## TASK TO CARRY OUT
Copy every line of the records that includes the word "Delta".

Data items
*** Block opens ***
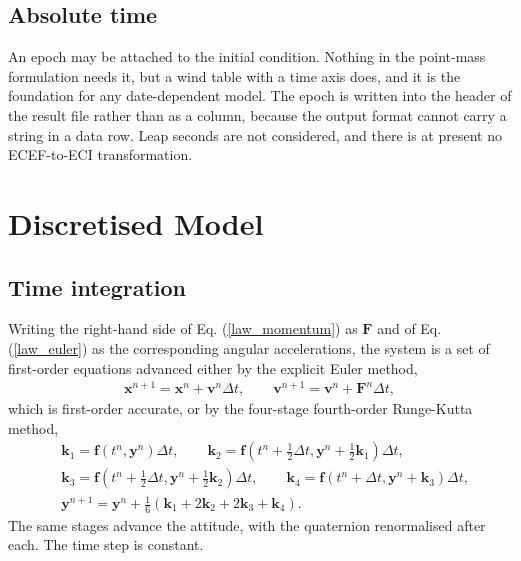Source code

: \documentclass[11pt,a4paper]{article}
\newcommand{\bx}{{\boldsymbol x}}
\newcommand{\bv}{{\boldsymbol v}}
\newcommand{\bF}{{\boldsymbol F}}
\begin{document}
\subsection{Absolute time}

An epoch may be attached to the initial condition. Nothing in the point-mass formulation
needs it, but a wind table with a time axis does, and it is the foundation for any
date-dependent model. The epoch is written into the header of the result file rather than
as a column, because the output format cannot carry a string in a data row. Leap seconds
are not considered, and there is at present no ECEF-to-ECI transformation.

\section{Discretised Model}

\subsection{Time integration}

Writing the right-hand side of Eq. (\ref{law_momentum}) as $\bF$ and of
Eq. (\ref{law_euler}) as the corresponding angular accelerations, the system is a set of
first-order equations advanced either by the explicit Euler method,
%
\begin{align}
	\bx^{n+1} = \bx^{n} + \bv^{n} \Delta t , \qquad
	\bv^{n+1} = \bv^{n} + \bF^{n} \Delta t ,
	\label{euler}
\end{align}
%
which is first-order accurate, or by the four-stage fourth-order Runge-Kutta method,
%
\begin{align}
&	{\boldsymbol k}_1 = {\boldsymbol f} \left( t^n, {\boldsymbol y}^n \right) \Delta t , \qquad
	{\boldsymbol k}_2 = {\boldsymbol f} \left( t^n + \tfrac{1}{2}\Delta t, {\boldsymbol y}^n + \tfrac{1}{2}{\boldsymbol k}_1 \right) \Delta t , \nonumber \\
&	{\boldsymbol k}_3 = {\boldsymbol f} \left( t^n + \tfrac{1}{2}\Delta t, {\boldsymbol y}^n + \tfrac{1}{2}{\boldsymbol k}_2 \right) \Delta t , \qquad
	{\boldsymbol k}_4 = {\boldsymbol f} \left( t^n + \Delta t, {\boldsymbol y}^n + {\boldsymbol k}_3 \right) \Delta t , \\
&	{\boldsymbol y}^{n+1} = {\boldsymbol y}^{n} + \tfrac{1}{6} \left( {\boldsymbol k}_1 + 2 {\boldsymbol k}_2 + 2 {\boldsymbol k}_3 + {\boldsymbol k}_4 \right) . \nonumber
\end{align}
%
The same stages advance the attitude, with the quaternion renormalised after each. The
time step is constant.
\end{document}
*** Block closes ***
## PROBLEM SOLUTION
	\bx^{n+1} = \bx^{n} + \bv^{n} \Delta t , \qquad
	\bv^{n+1} = \bv^{n} + \bF^{n} \Delta t ,
&	{\boldsymbol k}_1 = {\boldsymbol f} \left( t^n, {\boldsymbol y}^n \right) \Delta t , \qquad
	{\boldsymbol k}_2 = {\boldsymbol f} \left( t^n + \tfrac{1}{2}\Delta t, {\boldsymbol y}^n + \tfrac{1}{2}{\boldsymbol k}_1 \right) \Delta t , \nonumber \\
&	{\boldsymbol k}_3 = {\boldsymbol f} \left( t^n + \tfrac{1}{2}\Delta t, {\boldsymbol y}^n + \tfrac{1}{2}{\boldsymbol k}_2 \right) \Delta t , \qquad
	{\boldsymbol k}_4 = {\boldsymbol f} \left( t^n + \Delta t, {\boldsymbol y}^n + {\boldsymbol k}_3 \right) \Delta t , \\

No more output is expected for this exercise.